Bölüm Yirmi Sekiz

86 5 0
                                    

Lale Çetingöz...

Elimdeki kitaplarla otobüste oturuyordum. Günlerden Çarşamba idi. Yani Sevgi'nin kitaplarını götürme günümdü. Bu yüzden öğle zamanı dükkana biraz geç giderdim. Serdar ile tanıştığım günü hatırlamıştım. Elinde çiçeklerle otobüste oturup, en zor gününü yaşarken tanıştığım o güzel insanı hatırladım. Zaten Sevgi'ye gitme nedenim de oydu. Sevgi kitapları çok seviyordu ve kitaplar ona hastalığı unutturan az şeylerden birisiydi. Serdar'ın ricasını kıramamıştım. Ona her hafta iki kitap götürüyordum.

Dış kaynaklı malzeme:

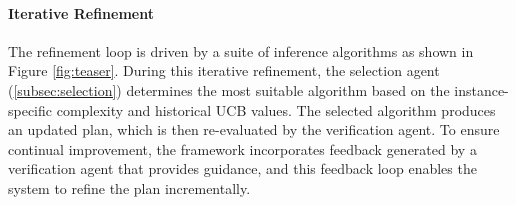 \paragraph{Iterative Refinement}
The refinement loop is driven by a suite of inference algorithms as shown in Figure \ref{fig:teaser}. During this iterative refinement, the selection agent (\textsection \ref{subsec:selection}) determines the most suitable algorithm based on the instance-specific complexity and historical UCB values. The selected algorithm produces an updated plan, which is then re-evaluated by the verification agent. To ensure continual improvement, the framework incorporates feedback generated by a verification agent that provides guidance, and this feedback loop enables the system to refine the plan incrementally.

Telefonumun çalmasıyla dikkatim dağılmıştı. Arayan Berra idi. Sevgi'ye gideceğimi biliyordu. Bu yüzden her gidişimde fazladan iki kitap daha veriyordu bana. Dükkanda acil bir şey mi çıkmıştı yoksa?

"Efendim Berra?" dedim

"Lale vardın mı?"

"Hayır otobüsteyim. Ne oldu?"

"İyi bari. Akşam bir işin yok değil mi?"

"Yok da neden ki?"

"Çünkü akşama hep beraber yemeğe çıkacağız. Biliyorsun Besim kardeşini buldu. Bizimle tanıştırmak istiyor."

"Aaa doğru unutmuştum. Ama ben gelmesem. Çok yorgunum." dedim rahatsız bir şekilde pencereden bakarken. Çünkü onu görmek istemiyordum. Hem de Asude ile beraber görmeyi hiç istemiyordum.

Cüneyt olayından sonra Asude ile Korhan çok yakınlaşmışlardı. Her sabah dükkana beraber geliyorlardı. Bazen öğle yemeklerini dışarıda yiyorlardı. Ne zaman Asude'yi sorsam Korhan ile beraberdi. Berra ve diğerleri de konuşmasalar da onlara beraber gözüyle bakıyorlardı. Bu durumun bendeki etkisi epey karmaşıktı. Asude'yi seviyordum. İyi bir kızdı. Cüneyt'in yaptığını kesinlikle hak etmemişti. Ancak, zaman zaman Asude'ye sinir olmaya başlamıştım. Kızıyordum da. Üstelik ikisine de. Sanki buna hakkım varmış gibi.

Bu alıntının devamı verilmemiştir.